(Rendered images with source text)
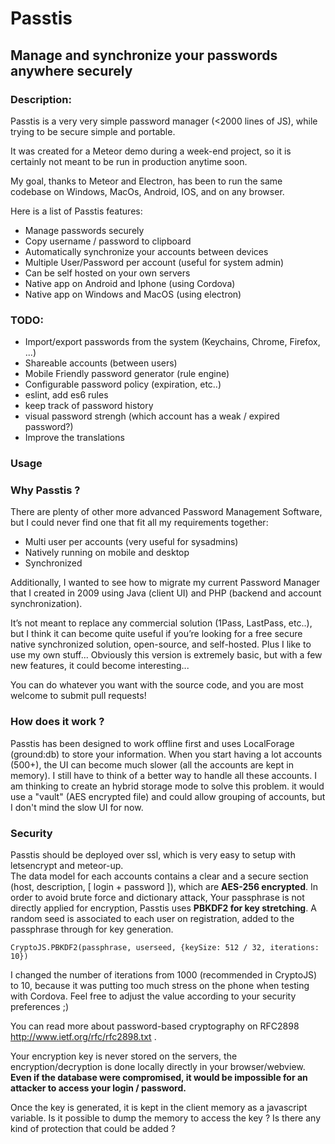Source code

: # Passtis 
## Manage and synchronize your passwords anywhere securely

### Description:
Passtis is a very very simple password manager (<2000 lines of JS), while trying to be secure simple and portable.

It was created for a Meteor demo during a week-end project, so it is certainly not meant to be run in production anytime soon.

My goal, thanks to Meteor and Electron, has been to run the same codebase on Windows, MacOs, Android, IOS, and on any browser. 

Here is a list of Passtis features:

- Manage passwords securely
- Copy username / password to clipboard
- Automatically synchronize your accounts between devices
- Multiple User/Password per account (useful for system admin)
- Can be self hosted on your own servers
- Native app on Android and Iphone (using Cordova)
- Native app on Windows and MacOS (using electron)

### TODO:
- Import/export passwords from the system (Keychains, Chrome, Firefox, ...) 
- Shareable accounts (between users)
- Mobile Friendly password generator (rule engine)
- Configurable password policy (expiration, etc..)
- eslint, add es6 rules
- keep track of password history
- visual password strengh (which account has a weak / expired password?) 
- Improve the translations

### Usage



### Why Passtis ?
There are plenty of other more advanced Password Management Software, but I could never find one that fit all my requirements together:

- Multi user per accounts (very useful for sysadmins)
- Natively running on mobile and desktop
- Synchronized

Additionally, I wanted to see how to migrate my current Password Manager that I created in 2009 using Java (client UI) and PHP (backend and account synchronization).

It’s not meant to replace any commercial solution (1Pass, LastPass, etc..), but I think it can become quite useful if you’re looking for a free secure native synchronized solution, open-source, and self-hosted. Plus I like to use my own stuff...
Obviously this version is extremely basic, but with a few new features, it could become interesting...

You can do whatever you want with the source code, and you are most welcome to submit pull requests! 

### How does it work ?
Passtis has been designed to work offline first and uses LocalForage (ground:db) to store your information.
When you start having a lot accounts (500+), the UI can become much slower (all the accounts are kept in memory). 
I still have to think of a better way to handle all these accounts. I am thinking to create an hybrid storage mode to solve this problem. 
it would use a "vault" (AES encrypted file) and could allow grouping of accounts, but I don't mind the slow UI for now.


### Security
Passtis should be deployed over ssl, which is very easy to setup with letsencrypt and meteor-up.  
The data model for each accounts contains a clear and a secure section (host, description, [ login + password ]), which are **AES-256 encrypted**.
In order to avoid brute force and dictionary attack, Your passphrase is not directly applied for encryption, Passtis uses **PBKDF2 for key stretching**.
A random seed is associated to each user on registration, added to the passphrase through for key generation.

```CryptoJS.PBKDF2(passphrase, userseed, {keySize: 512 / 32, iterations: 10})``` 

I changed the number of iterations from 1000 (recommended in CryptoJS) to 10, because it was putting too much stress on the phone when testing with Cordova.
Feel free to adjust the value according to your security preferences ;)

You can read more about password-based cryptography on RFC2898  http://www.ietf.org/rfc/rfc2898.txt .

Your encryption key is never stored on the servers, the encryption/decryption is done locally directly in your browser/webview.
**Even if the database were compromised, it would be impossible for an attacker to access your login / password.**

Once the key is generated, it is kept in the client memory as a javascript variable. Is it possible to dump the memory to access the key ?
Is there any kind of protection that could be added ?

WHAT IS REQUIRED: Reproduce each entry precisely. Leave the pictures out.

ANSWER:
Source code

: # Passtis 
## Manage and synchronize your passwords anywhere securely

### Description:
Passtis is a very very simple password manager (<2000 lines of JS), while trying to be secure simple and portable.

It was created for a Meteor demo during a week-end project, so it is certainly not meant to be run in production anytime soon.

My goal, thanks to Meteor and Electron, has been to run the same codebase on Windows, MacOs, Android, IOS, and on any browser. 

Here is a list of Passtis features:

- Manage passwords securely
- Copy username / password to clipboard
- Automatically synchronize your accounts between devices
- Multiple User/Password per account (useful for system admin)
- Can be self hosted on your own servers
- Native app on Android and Iphone (using Cordova)
- Native app on Windows and MacOS (using electron)

### TODO:
- Import/export passwords from the system (Keychains, Chrome, Firefox, ...) 
- Shareable accounts (between users)
- Mobile Friendly password generator (rule engine)
- Configurable password policy (expiration, etc..)
- eslint, add es6 rules
- keep track of password history
- visual password strengh (which account has a weak / expired password?) 
- Improve the translations

### Usage



### Why Passtis ?
There are plenty of other more advanced Password Management Software, but I could never find one that fit all my requirements together:

- Multi user per accounts (very useful for sysadmins)
- Natively running on mobile and desktop
- Synchronized

Additionally, I wanted to see how to migrate my current Password Manager that I created in 2009 using Java (client UI) and PHP (backend and account synchronization).

It’s not meant to replace any commercial solution (1Pass, LastPass, etc..), but I think it can become quite useful if you’re looking for a free secure native synchronized solution, open-source, and self-hosted. Plus I like to use my own stuff...
Obviously this version is extremely basic, but with a few new features, it could become interesting...

You can do whatever you want with the source code, and you are most welcome to submit pull requests! 

### How does it work ?
Passtis has been designed to work offline first and uses LocalForage (ground:db) to store your information.
When you start having a lot accounts (500+), the UI can become much slower (all the accounts are kept in memory). 
I still have to think of a better way to handle all these accounts. I am thinking to create an hybrid storage mode to solve this problem. 
it would use a "vault" (AES encrypted file) and could allow grouping of accounts, but I don't mind the slow UI for now.


### Security
Passtis should be deployed over ssl, which is very easy to setup with letsencrypt and meteor-up.  
The data model for each accounts contains a clear and a secure section (host, description, [ login + password ]), which are **AES-256 encrypted**.
In order to avoid brute force and dictionary attack, Your passphrase is not directly applied for encryption, Passtis uses **PBKDF2 for key stretching**.
A random seed is associated to each user on registration, added to the passphrase through for key generation.

```CryptoJS.PBKDF2(passphrase, userseed, {keySize: 512 / 32, iterations: 10})``` 

I changed the number of iterations from 1000 (recommended in CryptoJS) to 10, because it was putting too much stress on the phone when testing with Cordova.
Feel free to adjust the value according to your security preferences ;)

You can read more about password-based cryptography on RFC2898  http://www.ietf.org/rfc/rfc2898.txt .

Your encryption key is never stored on the servers, the encryption/decryption is done locally directly in your browser/webview.
**Even if the database were compromised, it would be impossible for an attacker to access your login / password.**

Once the key is generated, it is kept in the client memory as a javascript variable. Is it possible to dump the memory to access the key ?
Is there any kind of protection that could be added ?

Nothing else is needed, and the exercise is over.